This piece by Gareth Porter for the Asia Times makes a strong case for it:
IAEA Safeguard Department chief Olli Heinonen signaled his de facto acceptance of the “alleged studies” documents when he presented an organizational chart of the purported secret nuclear weapons project based on the documents at a February 2008 “technical briefing” for member states.
Meanwhile, the IAEA has portrayed Iran as failing to respond adequately to the “substance” of the documents, asserting that it has focused only on their “style and format of presentation”.
In fact, however, Iran has submitted serious evidence that the documents are fraudulent. Iran’s permanent representative to the United Nations in Vienna, Ambassador Ali Asghar Soltanieh, told IPS. He said he had pointed out to a team of IAEA officials in a meeting on the documents in Tehran in early 2008 that none of the supposedly top-secret military documents had any security markings of any kind, and that purported letters from Defense Ministry officials lacked Iranian government seals.
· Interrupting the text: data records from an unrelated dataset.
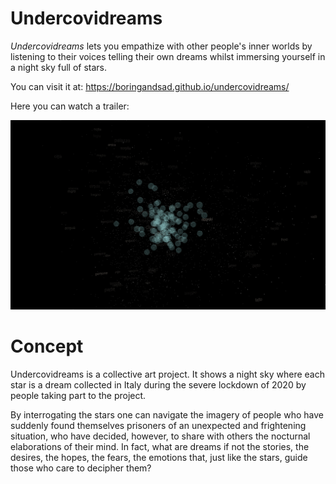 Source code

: # Undercovidreams

_Undercovidreams_ lets you empathize with other people's inner worlds by listening to their voices telling their own dreams whilst immersing yourself in a night sky full of stars.

You can visit it at: https://boringandsad.github.io/undercovidreams/

Here you can watch a trailer:

<a href="https://www.youtube.com/watch?v=9eJF26XcBlI">
<img src="https://raw.githubusercontent.com/boringandsad/undercovidreams/master/screenshot.png" alt="video trailer">
</a>

# Concept

Undercovidreams is a collective art project. It shows a night sky where each star is a dream collected in Italy during the severe lockdown of 2020 by people taking part to the project.

By interrogating the stars one can navigate the imagery of people who have suddenly found themselves prisoners of an unexpected and frightening situation, who have decided, however, to share with others the nocturnal elaborations of their mind. In fact, what are dreams if not the stories, the desires, the hopes, the fears, the emotions that, just like the stars, guide those who care to decipher them?

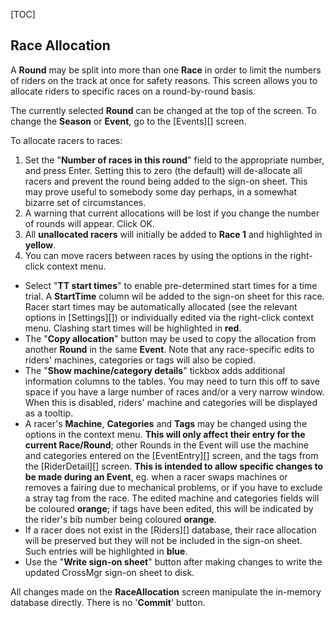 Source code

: [TOC]

## Race Allocation

A **Round** may be split into more than one **Race** in order to limit the numbers of riders on the track at once for safety reasons.  This screen allows you to allocate riders to specific races on a round-by-round basis.

The currently selected **Round** can be changed at the top of the screen.  To change the **Season** or **Event**, go to the [Events][] screen.

To allocate racers to races:

1. Set the "**Number of races in this round**" field to the appropriate number, and press Enter.  Setting this to zero (the default) will de-allocate all racers and prevent the round being added to the sign-on sheet.  This may prove useful to somebody some day perhaps, in a somewhat bizarre set of circumstances.
1. A warning that current allocations will be lost if you change the number of rounds will appear.  Click OK.
1. All **unallocated racers** will initially be added to **Race 1** and highlighted in **yellow**.
1. You can move racers between races by using the options in the right-click context menu.

* Select "**TT start times**" to enable pre-determined start times for a time trial.  A **StartTime** column wil be added to the sign-on sheet for this race.  Racer start times may be automatically allocated (see the relevant options in [Settings][]) or individually edited via the right-click context menu.  Clashing start times will be highlighted in **red**.
* The "**Copy allocation**" button may be used to copy the allocation from another **Round** in the same **Event**.  Note that any race-specific edits to riders' machines, categories or tags will also be copied.
* The "**Show machine/category details**" tickbox adds additional information columns to the tables.  You may need to turn this off to save space if you have a large number of races and/or a very narrow window.  When this is disabled, riders' machine and categories will be displayed as a tooltip.
* A racer's **Machine**, **Categories** and **Tags** may be changed using the options in the context menu.  **This will only affect their entry for the current Race/Round**; other Rounds in the Event will use the machine and categories entered on the [EventEntry][] screen, and the tags from the [RiderDetail][] screen.  **This is intended to allow specific changes to be made during an Event**, eg. when a racer swaps machines or removes a fairing due to mechanical problems, or if you have to exclude a stray tag from the race.  The edited machine and categories fields will be coloured **orange**; if tags have been edited, this will be indicated by the rider's bib number being coloured **orange**.
* If a racer does not exist in the [Riders][] database, their race allocation will be preserved but they will not be included in the sign-on sheet.  Such entries will be highlighted in **blue**.
* Use the "**Write sign-on sheet**" button after making changes to write the updated CrossMgr sign-on sheet to disk.

All changes made on the **RaceAllocation** screen manipulate the in-memory database directly.  There is no '**Commit**' button.
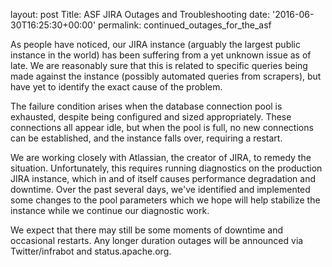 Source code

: 
layout: post
Title: ASF JIRA Outages and Troubleshooting
date: '2016-06-30T16:25:30+00:00'
permalink: continued_outages_for_the_asf

<p>As people have noticed, our JIRA instance (arguably the largest public instance in the world) has been suffering from a yet unknown issue as of late.&nbsp;We are reasonably sure that this is related to specific queries being made against the instance (possibly automated queries from scrapers), but have yet to identify the exact cause of the problem.</p> 
  <p>The failure condition arises when the database connection pool is exhausted, despite being configured and sized appropriately. These connections all appear idle, but when the pool is full, no new connections can be established, and the instance falls over, requiring a restart.&nbsp;</p> 
  <p>We are working closely with Atlassian, the creator of JIRA, to remedy the situation. Unfortunately, this requires running diagnostics on the production JIRA instance, which in and of itself causes performance degradation and downtime. Over the past several days, we've identified and implemented some changes to the pool parameters which we hope will help stabilize the instance while we continue our diagnostic work.</p> 
  <p>We expect that there may still be some moments of downtime and occasional restarts. Any longer duration outages will be announced via Twitter/infrabot and status.apache.org.</p>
Soltanieh recalled that he had made the same point “many times” in meetings of the Board of Governors since then. “No one ever challenged me,” said the ambassador.
The IAEA has never publicly acknowledged the problem of lack of security markings or official seals in the documents, omitting mention of the Iranian complaint on that issue from its reports. Its May 2008 report said only that Iran had “stated, inter alia, that the documents were not complete and that their structure varied”.
But a senior official of the agency familiar with the Iran investigation, who spoke with IPS on condition that he would not be identified, confirmed that Soltanieh had indeed pointed out the lack of any security classification markings, and that he had been correct in doing so.
As Porter points out, the lack of similar markings on the Niger “yellowcake” forgeries are what caused the IAEA to swiftly expose them as such.
There’s more:
Iran has also provided the IAEA with evidence that the handwritten notes on a May 2003 letter, which supposedly link a private Iranian contractor to the “alleged studies”, were forged by an outside agency. The letter was from an engineering firm to the private company Kimia Maadan, which other documents in the collection identify as responsible for part of the alleged covert nuclear weapons program called the “green salt project”.
The letter itself has nothing to do with any “green salt” project, but handwritten notes on the copy of the letter given to the IAEA by an unidentified government referred to individuals who are named in other intelligence documents as participants in the “alleged studies”, according to the latest IAEA report.
But the original letter, which Iran has provided to the IAEA, has no handwritten notes on it. Ambassador Soltanieh recalled that he showed that original letter to an IAEA team led by the deputy director of IAEA’s Safeguards Department, Herman Nackaerts, in Tehran from January 22 to 23, 2008.
But of course this doesn’t fit the neocon “Bomb bomb bomb, bomb bomb Iran” dream-wish, so you won’t hear about in any US news media outside of blogs like this one.